* **TASK OBJECTIVE**
Below are the records to transcribe exactly; do not include any images.

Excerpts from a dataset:

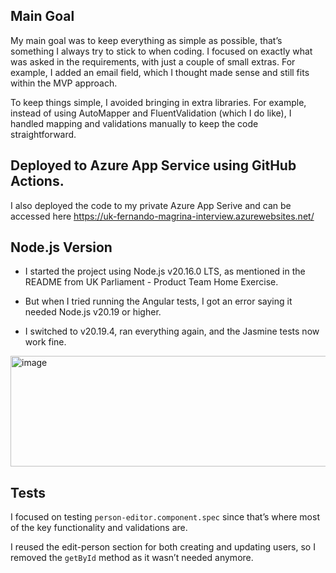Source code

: ## Main Goal

My main goal was to keep everything as simple as possible, that’s something I always try to stick to when coding. I focused on exactly what was asked in the requirements, with just a couple of small extras. For example, I added an email field, which I thought made sense and still fits within the MVP approach.

To keep things simple, I avoided bringing in extra libraries. For example, instead of using AutoMapper and FluentValidation (which I do like), I handled mapping and validations manually to keep the code straightforward.

## Deployed to Azure App Service using GitHub Actions.

I also deployed the code to my private Azure App Serive and can be accessed here https://uk-fernando-magrina-interview.azurewebsites.net/

## Node.js Version

- I started the project using Node.js v20.16.0 LTS, as mentioned in the README from UK Parliament - Product Team Home Exercise.

- But when I tried running the Angular tests, I got an error saying it needed Node.js v20.19 or higher.

- I switched to v20.19.4, ran everything again, and the Jasmine tests now work fine.

<img width="1429" height="177" alt="image" src="https://github.com/user-attachments/assets/2479f888-fbac-427e-ac5c-3a8b40b694e5" />

## Tests

I focused on testing `person-editor.component.spec` since that’s where most of the key functionality and validations are.

I reused the edit-person section for both creating and updating users, so I removed the `getById` method as it wasn’t needed anymore.
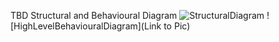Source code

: 
 TBD Structural and Behavioural Diagram ![StructuralDiagram](https://github.com/stepin104890/Advanced_SDLC_B1/blob/main/Design/Structural%20Diagram.png) ![HighLevelBehaviouralDiagram](Link to Pic)
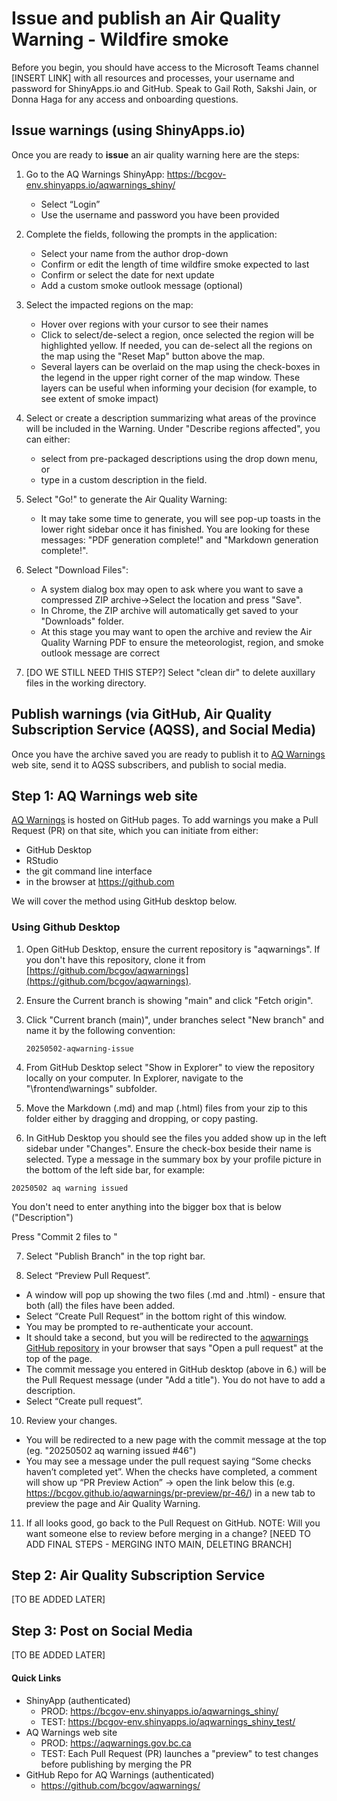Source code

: # Issue and publish an Air Quality Warning - Wildfire smoke

Before you begin, you should have access to the Microsoft Teams channel [INSERT LINK] with all resources and processes, your username and password for ShinyApps.io and GitHub. Speak to Gail Roth, Sakshi Jain, or Donna Haga for any access and onboarding questions.

## Issue warnings (using ShinyApps.io)

Once you are ready to **issue** an air quality warning here are the steps: 

1. Go to the AQ Warnings ShinyApp: https://bcgov-env.shinyapps.io/aqwarnings_shiny/ 
    - Select “Login”
    - Use the username and password you have been provided

2. Complete the fields, following the prompts in the application:
    - Select your name from the author drop-down
    - Confirm or edit the length of time wildfire smoke expected to last
    - Confirm or select the date for next update
    - Add a custom smoke outlook message (optional)

3. Select the impacted regions on the map:
    - Hover over regions with your cursor to see their names
    - Click to select/de-select a region, once selected the region will be highlighted yellow. If needed, you can de-select all the regions on the map using the "Reset Map" button above the map.
    - Several layers can be overlaid on the map using the check-boxes in the legend in the upper right corner of the map window. These layers can be useful when informing your decision (for example, to see extent of smoke impact) 

4. Select or create a description summarizing what areas of the province will be included in the Warning. Under "Describe regions affected", you can either:
    - select from pre-packaged descriptions using the drop down menu, or
    - type in a custom description in the field.

5. Select "Go!" to generate the Air Quality Warning:
    - It may take some time to generate, you will see pop-up toasts in the lower right sidebar once it has finished. You are looking for these messages: "PDF generation complete!" and "Markdown generation complete!".

6. Select "Download Files":
    - A system dialog box may open to ask where you want to save a compressed ZIP archive->Select the location and press "Save".
    - In Chrome, the ZIP archive will automatically get saved to your "Downloads" folder. 
    - At this stage you may want to open the archive and review the Air Quality Warning PDF to ensure the meteorologist, region, and smoke outlook message are correct
    
7. [DO WE STILL NEED THIS STEP?] Select "clean dir" to delete auxillary files in the working directory.
    

## Publish warnings (via GitHub, Air Quality Subscription Service (AQSS), and Social Media)

Once you have the archive saved you are ready to publish it to [AQ Warnings](https://aqwarnings.gov.bc.ca/) web site, send it to AQSS subscribers, and publish to social media.

## Step 1: AQ Warnings web site

[AQ Warnings](https://aqwarnings.gov.bc.ca/) is hosted on GitHub pages. To add warnings you make a Pull Request (PR) on that site, which you can initiate from either:
- GitHub Desktop 
- RStudio
- the git command line interface
- in the browser at https://github.com

We will cover the method using GitHub desktop below.

### Using Github Desktop

1. Open GitHub Desktop, ensure the current repository is "aqwarnings". If you don't have this repository, clone it from [https://github.com/bcgov/aqwarnings](https://github.com/bcgov/aqwarnings).

2. Ensure the Current branch is showing "main" and click "Fetch origin".

3. Click "Current branch (main)", under branches select "New branch" and name it by the following convention:

   `20250502-aqwarning-issue`

4. From GitHub Desktop select "Show in Explorer" to view the repository locally on your computer. In Explorer, navigate to the "\frontend\warnings" subfolder. 

5. Move the Markdown (.md) and map (.html) files from your zip to this folder either by dragging and dropping, or copy pasting. 

6. In GitHub Desktop you should see the files you added show up in the left sidebar under "Changes". Ensure the check-box beside their name is selected. Type a message in the summary box by your profile picture in the bottom of the left side bar, for example:

  `20250502 aq warning issued` 
  
   You don't need to enter anything into the bigger box that is below ("Description")

   Press "Commit 2 files to <branch name>"

7. Select "Publish Branch" in the top right bar.

8. Select “Preview Pull Request”. 
  - A window will pop up showing the two files (.md and .html) - ensure that both (all) the files have been added. 
  - Select “Create Pull Request” in the bottom right of this window. 
  - You may be prompted to re-authenticate your account.
  - It should take a second, but you will be redirected to the [aqwarnings GitHub repository](https://github.com/bcgov/aqwarnings) in your browser that says "Open a pull request" at the top of the page. 
  - The commit message you entered in GitHub desktop (above in 6.) will be the Pull Request message (under "Add a title"). You do not have to add a description.
  - Select “Create pull request”.
  

10. Review your changes.
  - You will be redirected to a new page with the commit message at the top (eg. "20250502 aq warning issued #46")
  - You may see a message under the pull request saying “Some checks haven’t completed yet”. When the checks have completed, a comment will show up “PR Preview Action” -> open the link below this (e.g. https://bcgov.github.io/aqwarnings/pr-preview/pr-46/) in a new tab to preview the page and Air Quality Warning.

11. If all looks good, go back to the Pull Request on GitHub.
    NOTE: Will you want someone else to review before merging in a change?
    [NEED TO ADD FINAL STEPS - MERGING INTO MAIN, DELETING BRANCH]

## Step 2: Air Quality Subscription Service 
[TO BE ADDED LATER]


## Step 3: Post on Social Media 
[TO BE ADDED LATER]

#### Quick Links

- ShinyApp (authenticated)
    - PROD: https://bcgov-env.shinyapps.io/aqwarnings_shiny/
    - TEST: https://bcgov-env.shinyapps.io/aqwarnings_shiny_test/
- AQ Warnings web site
    - PROD: https://aqwarnings.gov.bc.ca
    - TEST: Each Pull Request (PR) launches a "preview" to test changes before publishing by merging the PR
- GitHub Repo for AQ Warnings (authenticated)
    - https://github.com/bcgov/aqwarnings/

* **SOLUTION TO THIS TASK**
Source code

: ## Main Goal

My main goal was to keep everything as simple as possible, that’s something I always try to stick to when coding. I focused on exactly what was asked in the requirements, with just a couple of small extras. For example, I added an email field, which I thought made sense and still fits within the MVP approach.

To keep things simple, I avoided bringing in extra libraries. For example, instead of using AutoMapper and FluentValidation (which I do like), I handled mapping and validations manually to keep the code straightforward.

## Deployed to Azure App Service using GitHub Actions.

I also deployed the code to my private Azure App Serive and can be accessed here https://uk-fernando-magrina-interview.azurewebsites.net/

## Node.js Version

- I started the project using Node.js v20.16.0 LTS, as mentioned in the README from UK Parliament - Product Team Home Exercise.

- But when I tried running the Angular tests, I got an error saying it needed Node.js v20.19 or higher.

- I switched to v20.19.4, ran everything again, and the Jasmine tests now work fine.

<img width="1429" height="177" alt="image" src="https://github.com/user-attachments/assets/2479f888-fbac-427e-ac5c-3a8b40b694e5" />

## Tests

I focused on testing `person-editor.component.spec` since that’s where most of the key functionality and validations are.

I reused the edit-person section for both creating and updating users, so I removed the `getById` method as it wasn’t needed anymore.
Source code

: 
 TBD Structural and Behavioural Diagram ![StructuralDiagram](https://github.com/stepin104890/Advanced_SDLC_B1/blob/main/Design/Structural%20Diagram.png) ![HighLevelBehaviouralDiagram](Link to Pic)
Source code

: # Issue and publish an Air Quality Warning - Wildfire smoke

Before you begin, you should have access to the Microsoft Teams channel [INSERT LINK] with all resources and processes, your username and password for ShinyApps.io and GitHub. Speak to Gail Roth, Sakshi Jain, or Donna Haga for any access and onboarding questions.

## Issue warnings (using ShinyApps.io)

Once you are ready to **issue** an air quality warning here are the steps: 

1. Go to the AQ Warnings ShinyApp: https://bcgov-env.shinyapps.io/aqwarnings_shiny/ 
    - Select “Login”
    - Use the username and password you have been provided

2. Complete the fields, following the prompts in the application:
    - Select your name from the author drop-down
    - Confirm or edit the length of time wildfire smoke expected to last
    - Confirm or select the date for next update
    - Add a custom smoke outlook message (optional)

3. Select the impacted regions on the map:
    - Hover over regions with your cursor to see their names
    - Click to select/de-select a region, once selected the region will be highlighted yellow. If needed, you can de-select all the regions on the map using the "Reset Map" button above the map.
    - Several layers can be overlaid on the map using the check-boxes in the legend in the upper right corner of the map window. These layers can be useful when informing your decision (for example, to see extent of smoke impact) 

4. Select or create a description summarizing what areas of the province will be included in the Warning. Under "Describe regions affected", you can either:
    - select from pre-packaged descriptions using the drop down menu, or
    - type in a custom description in the field.

5. Select "Go!" to generate the Air Quality Warning:
    - It may take some time to generate, you will see pop-up toasts in the lower right sidebar once it has finished. You are looking for these messages: "PDF generation complete!" and "Markdown generation complete!".

6. Select "Download Files":
    - A system dialog box may open to ask where you want to save a compressed ZIP archive->Select the location and press "Save".
    - In Chrome, the ZIP archive will automatically get saved to your "Downloads" folder. 
    - At this stage you may want to open the archive and review the Air Quality Warning PDF to ensure the meteorologist, region, and smoke outlook message are correct
    
7. [DO WE STILL NEED THIS STEP?] Select "clean dir" to delete auxillary files in the working directory.
    

## Publish warnings (via GitHub, Air Quality Subscription Service (AQSS), and Social Media)

Once you have the archive saved you are ready to publish it to [AQ Warnings](https://aqwarnings.gov.bc.ca/) web site, send it to AQSS subscribers, and publish to social media.

## Step 1: AQ Warnings web site

[AQ Warnings](https://aqwarnings.gov.bc.ca/) is hosted on GitHub pages. To add warnings you make a Pull Request (PR) on that site, which you can initiate from either:
- GitHub Desktop 
- RStudio
- the git command line interface
- in the browser at https://github.com

We will cover the method using GitHub desktop below.

### Using Github Desktop

1. Open GitHub Desktop, ensure the current repository is "aqwarnings". If you don't have this repository, clone it from [https://github.com/bcgov/aqwarnings](https://github.com/bcgov/aqwarnings).

2. Ensure the Current branch is showing "main" and click "Fetch origin".

3. Click "Current branch (main)", under branches select "New branch" and name it by the following convention:

   `20250502-aqwarning-issue`

4. From GitHub Desktop select "Show in Explorer" to view the repository locally on your computer. In Explorer, navigate to the "\frontend\warnings" subfolder. 

5. Move the Markdown (.md) and map (.html) files from your zip to this folder either by dragging and dropping, or copy pasting. 

6. In GitHub Desktop you should see the files you added show up in the left sidebar under "Changes". Ensure the check-box beside their name is selected. Type a message in the summary box by your profile picture in the bottom of the left side bar, for example:

  `20250502 aq warning issued` 
  
   You don't need to enter anything into the bigger box that is below ("Description")

   Press "Commit 2 files to <branch name>"

7. Select "Publish Branch" in the top right bar.

8. Select “Preview Pull Request”. 
  - A window will pop up showing the two files (.md and .html) - ensure that both (all) the files have been added. 
  - Select “Create Pull Request” in the bottom right of this window. 
  - You may be prompted to re-authenticate your account.
  - It should take a second, but you will be redirected to the [aqwarnings GitHub repository](https://github.com/bcgov/aqwarnings) in your browser that says "Open a pull request" at the top of the page. 
  - The commit message you entered in GitHub desktop (above in 6.) will be the Pull Request message (under "Add a title"). You do not have to add a description.
  - Select “Create pull request”.
  

10. Review your changes.
  - You will be redirected to a new page with the commit message at the top (eg. "20250502 aq warning issued #46")
  - You may see a message under the pull request saying “Some checks haven’t completed yet”. When the checks have completed, a comment will show up “PR Preview Action” -> open the link below this (e.g. https://bcgov.github.io/aqwarnings/pr-preview/pr-46/) in a new tab to preview the page and Air Quality Warning.

11. If all looks good, go back to the Pull Request on GitHub.
    NOTE: Will you want someone else to review before merging in a change?
    [NEED TO ADD FINAL STEPS - MERGING INTO MAIN, DELETING BRANCH]

## Step 2: Air Quality Subscription Service 
[TO BE ADDED LATER]


## Step 3: Post on Social Media 
[TO BE ADDED LATER]

#### Quick Links

- ShinyApp (authenticated)
    - PROD: https://bcgov-env.shinyapps.io/aqwarnings_shiny/
    - TEST: https://bcgov-env.shinyapps.io/aqwarnings_shiny_test/
- AQ Warnings web site
    - PROD: https://aqwarnings.gov.bc.ca
    - TEST: Each Pull Request (PR) launches a "preview" to test changes before publishing by merging the PR
- GitHub Repo for AQ Warnings (authenticated)
    - https://github.com/bcgov/aqwarnings/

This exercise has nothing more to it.